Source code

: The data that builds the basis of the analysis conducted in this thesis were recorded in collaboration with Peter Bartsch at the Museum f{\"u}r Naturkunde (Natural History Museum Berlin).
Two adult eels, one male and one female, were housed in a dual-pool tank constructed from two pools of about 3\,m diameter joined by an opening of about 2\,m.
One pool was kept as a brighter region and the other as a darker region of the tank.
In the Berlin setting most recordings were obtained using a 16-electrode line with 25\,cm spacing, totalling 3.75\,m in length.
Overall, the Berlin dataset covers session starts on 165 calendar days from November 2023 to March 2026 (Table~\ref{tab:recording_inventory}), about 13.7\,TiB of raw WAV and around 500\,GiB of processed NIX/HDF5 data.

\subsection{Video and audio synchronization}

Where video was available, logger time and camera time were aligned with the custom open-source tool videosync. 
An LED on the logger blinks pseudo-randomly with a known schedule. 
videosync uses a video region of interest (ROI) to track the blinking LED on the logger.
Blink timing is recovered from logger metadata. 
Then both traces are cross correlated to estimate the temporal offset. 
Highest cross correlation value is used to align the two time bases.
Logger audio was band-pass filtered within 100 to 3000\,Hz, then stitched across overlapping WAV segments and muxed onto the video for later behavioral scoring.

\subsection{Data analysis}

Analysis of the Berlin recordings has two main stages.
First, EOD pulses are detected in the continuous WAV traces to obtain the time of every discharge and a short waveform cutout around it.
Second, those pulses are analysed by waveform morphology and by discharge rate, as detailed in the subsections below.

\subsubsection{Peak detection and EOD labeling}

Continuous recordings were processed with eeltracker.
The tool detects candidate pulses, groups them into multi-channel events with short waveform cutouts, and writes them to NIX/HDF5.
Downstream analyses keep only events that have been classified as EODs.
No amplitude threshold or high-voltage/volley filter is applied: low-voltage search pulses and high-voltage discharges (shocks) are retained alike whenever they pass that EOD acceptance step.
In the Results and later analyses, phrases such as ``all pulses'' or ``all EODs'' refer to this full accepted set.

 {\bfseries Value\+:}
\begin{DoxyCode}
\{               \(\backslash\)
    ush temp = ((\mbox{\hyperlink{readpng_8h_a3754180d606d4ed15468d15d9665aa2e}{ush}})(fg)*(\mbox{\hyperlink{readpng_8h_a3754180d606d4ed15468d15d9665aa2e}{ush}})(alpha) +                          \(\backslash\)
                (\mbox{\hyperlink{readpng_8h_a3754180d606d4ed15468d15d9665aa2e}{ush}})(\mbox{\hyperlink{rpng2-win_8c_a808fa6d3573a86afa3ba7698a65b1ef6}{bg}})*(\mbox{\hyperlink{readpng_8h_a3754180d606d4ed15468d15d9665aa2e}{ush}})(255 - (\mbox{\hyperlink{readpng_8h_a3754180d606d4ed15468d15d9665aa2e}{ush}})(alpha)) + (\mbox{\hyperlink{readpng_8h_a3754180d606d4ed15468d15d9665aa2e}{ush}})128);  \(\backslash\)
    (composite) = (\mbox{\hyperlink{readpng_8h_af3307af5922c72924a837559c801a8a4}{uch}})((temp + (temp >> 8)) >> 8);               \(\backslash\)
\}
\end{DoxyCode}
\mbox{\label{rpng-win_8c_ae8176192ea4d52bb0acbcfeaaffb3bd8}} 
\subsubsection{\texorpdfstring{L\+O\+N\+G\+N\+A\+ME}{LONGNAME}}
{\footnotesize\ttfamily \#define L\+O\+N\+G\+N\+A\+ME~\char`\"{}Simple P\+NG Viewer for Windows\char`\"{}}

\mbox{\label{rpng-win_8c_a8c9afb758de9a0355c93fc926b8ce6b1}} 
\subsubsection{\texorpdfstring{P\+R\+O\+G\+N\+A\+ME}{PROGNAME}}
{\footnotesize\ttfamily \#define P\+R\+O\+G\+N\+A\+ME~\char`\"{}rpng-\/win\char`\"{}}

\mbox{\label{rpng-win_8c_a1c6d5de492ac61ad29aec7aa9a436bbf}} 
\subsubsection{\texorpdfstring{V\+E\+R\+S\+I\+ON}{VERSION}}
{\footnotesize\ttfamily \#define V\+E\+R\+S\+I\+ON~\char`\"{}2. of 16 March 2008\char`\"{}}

Work item
Each of the records above is to be copied exactly.

Solution for this task
Source code

: The data that builds the basis of the analysis conducted in this thesis were recorded in collaboration with Peter Bartsch at the Museum f{\"u}r Naturkunde (Natural History Museum Berlin).
Two adult eels, one male and one female, were housed in a dual-pool tank constructed from two pools of about 3\,m diameter joined by an opening of about 2\,m.
One pool was kept as a brighter region and the other as a darker region of the tank.
In the Berlin setting most recordings were obtained using a 16-electrode line with 25\,cm spacing, totalling 3.75\,m in length.
Overall, the Berlin dataset covers session starts on 165 calendar days from November 2023 to March 2026 (Table~\ref{tab:recording_inventory}), about 13.7\,TiB of raw WAV and around 500\,GiB of processed NIX/HDF5 data.

\subsection{Video and audio synchronization}

Where video was available, logger time and camera time were aligned with the custom open-source tool videosync. 
An LED on the logger blinks pseudo-randomly with a known schedule. 
videosync uses a video region of interest (ROI) to track the blinking LED on the logger.
Blink timing is recovered from logger metadata. 
Then both traces are cross correlated to estimate the temporal offset. 
Highest cross correlation value is used to align the two time bases.
Logger audio was band-pass filtered within 100 to 3000\,Hz, then stitched across overlapping WAV segments and muxed onto the video for later behavioral scoring.

\subsection{Data analysis}

Analysis of the Berlin recordings has two main stages.
First, EOD pulses are detected in the continuous WAV traces to obtain the time of every discharge and a short waveform cutout around it.
Second, those pulses are analysed by waveform morphology and by discharge rate, as detailed in the subsections below.

\subsubsection{Peak detection and EOD labeling}

Continuous recordings were processed with eeltracker.
The tool detects candidate pulses, groups them into multi-channel events with short waveform cutouts, and writes them to NIX/HDF5.
Downstream analyses keep only events that have been classified as EODs.
No amplitude threshold or high-voltage/volley filter is applied: low-voltage search pulses and high-voltage discharges (shocks) are retained alike whenever they pass that EOD acceptance step.
In the Results and later analyses, phrases such as ``all pulses'' or ``all EODs'' refer to this full accepted set.

 {\bfseries Value\+:}
\begin{DoxyCode}
\{               \(\backslash\)
    ush temp = ((\mbox{\hyperlink{readpng_8h_a3754180d606d4ed15468d15d9665aa2e}{ush}})(fg)*(\mbox{\hyperlink{readpng_8h_a3754180d606d4ed15468d15d9665aa2e}{ush}})(alpha) +                          \(\backslash\)
                (\mbox{\hyperlink{readpng_8h_a3754180d606d4ed15468d15d9665aa2e}{ush}})(\mbox{\hyperlink{rpng2-win_8c_a808fa6d3573a86afa3ba7698a65b1ef6}{bg}})*(\mbox{\hyperlink{readpng_8h_a3754180d606d4ed15468d15d9665aa2e}{ush}})(255 - (\mbox{\hyperlink{readpng_8h_a3754180d606d4ed15468d15d9665aa2e}{ush}})(alpha)) + (\mbox{\hyperlink{readpng_8h_a3754180d606d4ed15468d15d9665aa2e}{ush}})128);  \(\backslash\)
    (composite) = (\mbox{\hyperlink{readpng_8h_af3307af5922c72924a837559c801a8a4}{uch}})((temp + (temp >> 8)) >> 8);               \(\backslash\)
\}
\end{DoxyCode}
\mbox{\label{rpng-win_8c_ae8176192ea4d52bb0acbcfeaaffb3bd8}} 
\subsubsection{\texorpdfstring{L\+O\+N\+G\+N\+A\+ME}{LONGNAME}}
{\footnotesize\ttfamily \#define L\+O\+N\+G\+N\+A\+ME~\char`\"{}Simple P\+NG Viewer for Windows\char`\"{}}

\mbox{\label{rpng-win_8c_a8c9afb758de9a0355c93fc926b8ce6b1}} 
\subsubsection{\texorpdfstring{P\+R\+O\+G\+N\+A\+ME}{PROGNAME}}
{\footnotesize\ttfamily \#define P\+R\+O\+G\+N\+A\+ME~\char`\"{}rpng-\/win\char`\"{}}

\mbox{\label{rpng-win_8c_a1c6d5de492ac61ad29aec7aa9a436bbf}} 
\subsubsection{\texorpdfstring{V\+E\+R\+S\+I\+ON}{VERSION}}
{\footnotesize\ttfamily \#define V\+E\+R\+S\+I\+ON~\char`\"{}2. of 16 March 2008\char`\"{}}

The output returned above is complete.